### Exercise prompt
Return the lines of the data below in which the string "from" occurs.

### Data under study
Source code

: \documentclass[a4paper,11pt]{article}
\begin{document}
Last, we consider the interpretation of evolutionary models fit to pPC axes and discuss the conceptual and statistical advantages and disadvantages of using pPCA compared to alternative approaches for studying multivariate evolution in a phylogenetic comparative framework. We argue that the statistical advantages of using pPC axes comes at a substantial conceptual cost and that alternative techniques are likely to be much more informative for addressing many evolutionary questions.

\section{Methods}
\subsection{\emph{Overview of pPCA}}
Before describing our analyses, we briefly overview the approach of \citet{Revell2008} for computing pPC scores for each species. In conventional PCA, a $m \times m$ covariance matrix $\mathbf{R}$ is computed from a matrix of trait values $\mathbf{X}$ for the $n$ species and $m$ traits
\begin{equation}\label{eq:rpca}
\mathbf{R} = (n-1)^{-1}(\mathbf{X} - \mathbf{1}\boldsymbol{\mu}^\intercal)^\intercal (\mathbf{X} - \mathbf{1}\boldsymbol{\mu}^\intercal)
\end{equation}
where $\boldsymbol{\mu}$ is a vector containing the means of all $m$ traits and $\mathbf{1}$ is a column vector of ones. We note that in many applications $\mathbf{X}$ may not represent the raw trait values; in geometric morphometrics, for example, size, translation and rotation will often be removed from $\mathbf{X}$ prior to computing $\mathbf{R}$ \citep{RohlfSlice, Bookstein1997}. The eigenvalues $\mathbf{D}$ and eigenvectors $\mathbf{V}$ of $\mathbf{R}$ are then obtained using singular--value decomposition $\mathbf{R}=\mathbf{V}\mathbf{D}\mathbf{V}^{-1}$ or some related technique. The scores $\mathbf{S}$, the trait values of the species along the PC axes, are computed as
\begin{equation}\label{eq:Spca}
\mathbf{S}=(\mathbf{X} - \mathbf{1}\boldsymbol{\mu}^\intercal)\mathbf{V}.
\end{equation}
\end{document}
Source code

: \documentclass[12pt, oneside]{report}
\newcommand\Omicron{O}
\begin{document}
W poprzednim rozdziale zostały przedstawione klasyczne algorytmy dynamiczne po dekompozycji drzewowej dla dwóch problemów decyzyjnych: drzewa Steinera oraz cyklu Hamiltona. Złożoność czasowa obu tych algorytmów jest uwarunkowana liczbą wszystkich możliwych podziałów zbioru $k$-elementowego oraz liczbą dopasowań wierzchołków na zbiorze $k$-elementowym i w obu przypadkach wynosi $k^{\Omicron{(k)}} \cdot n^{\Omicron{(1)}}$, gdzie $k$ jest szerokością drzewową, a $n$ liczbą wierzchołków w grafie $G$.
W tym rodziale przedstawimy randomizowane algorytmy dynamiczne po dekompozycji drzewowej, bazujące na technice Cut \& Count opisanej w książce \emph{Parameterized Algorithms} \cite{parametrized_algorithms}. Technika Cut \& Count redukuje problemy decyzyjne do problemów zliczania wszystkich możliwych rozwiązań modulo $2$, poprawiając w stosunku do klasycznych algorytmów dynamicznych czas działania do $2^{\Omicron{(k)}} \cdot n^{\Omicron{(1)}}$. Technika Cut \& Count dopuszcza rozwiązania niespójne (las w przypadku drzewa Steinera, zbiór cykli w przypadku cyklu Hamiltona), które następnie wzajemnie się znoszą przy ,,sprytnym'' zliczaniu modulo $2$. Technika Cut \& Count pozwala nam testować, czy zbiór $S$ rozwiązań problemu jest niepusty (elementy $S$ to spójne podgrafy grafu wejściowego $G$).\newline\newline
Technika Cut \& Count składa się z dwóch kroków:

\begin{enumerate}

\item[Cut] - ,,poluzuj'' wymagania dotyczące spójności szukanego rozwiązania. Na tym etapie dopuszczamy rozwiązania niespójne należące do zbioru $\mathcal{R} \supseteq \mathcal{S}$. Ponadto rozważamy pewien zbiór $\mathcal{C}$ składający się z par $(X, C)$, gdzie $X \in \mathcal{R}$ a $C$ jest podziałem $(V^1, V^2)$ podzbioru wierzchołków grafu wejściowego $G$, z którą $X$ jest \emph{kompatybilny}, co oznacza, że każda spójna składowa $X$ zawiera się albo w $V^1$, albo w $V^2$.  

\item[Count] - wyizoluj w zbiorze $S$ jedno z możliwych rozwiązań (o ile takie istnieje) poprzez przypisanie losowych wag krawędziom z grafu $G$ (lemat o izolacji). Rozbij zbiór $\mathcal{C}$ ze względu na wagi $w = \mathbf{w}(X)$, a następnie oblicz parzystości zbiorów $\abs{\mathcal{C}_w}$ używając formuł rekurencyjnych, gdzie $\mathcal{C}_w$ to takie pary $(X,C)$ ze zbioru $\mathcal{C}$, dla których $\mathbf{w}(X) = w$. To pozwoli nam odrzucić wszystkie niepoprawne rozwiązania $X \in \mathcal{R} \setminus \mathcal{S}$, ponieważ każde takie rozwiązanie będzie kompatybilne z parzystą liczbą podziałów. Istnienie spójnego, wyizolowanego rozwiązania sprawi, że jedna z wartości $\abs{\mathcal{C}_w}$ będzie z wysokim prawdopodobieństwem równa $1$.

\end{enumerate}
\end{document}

### Answer to the problem
Before describing our analyses, we briefly overview the approach of \citet{Revell2008} for computing pPC scores for each species. In conventional PCA, a $m \times m$ covariance matrix $\mathbf{R}$ is computed from a matrix of trait values $\mathbf{X}$ for the $n$ species and $m$ traits
where $\boldsymbol{\mu}$ is a vector containing the means of all $m$ traits and $\mathbf{1}$ is a column vector of ones. We note that in many applications $\mathbf{X}$ may not represent the raw trait values; in geometric morphometrics, for example, size, translation and rotation will often be removed from $\mathbf{X}$ prior to computing $\mathbf{R}$ \citep{RohlfSlice, Bookstein1997}. The eigenvalues $\mathbf{D}$ and eigenvectors $\mathbf{V}$ of $\mathbf{R}$ are then obtained using singular--value decomposition $\mathbf{R}=\mathbf{V}\mathbf{D}\mathbf{V}^{-1}$ or some related technique. The scores $\mathbf{S}$, the trait values of the species along the PC axes, are computed as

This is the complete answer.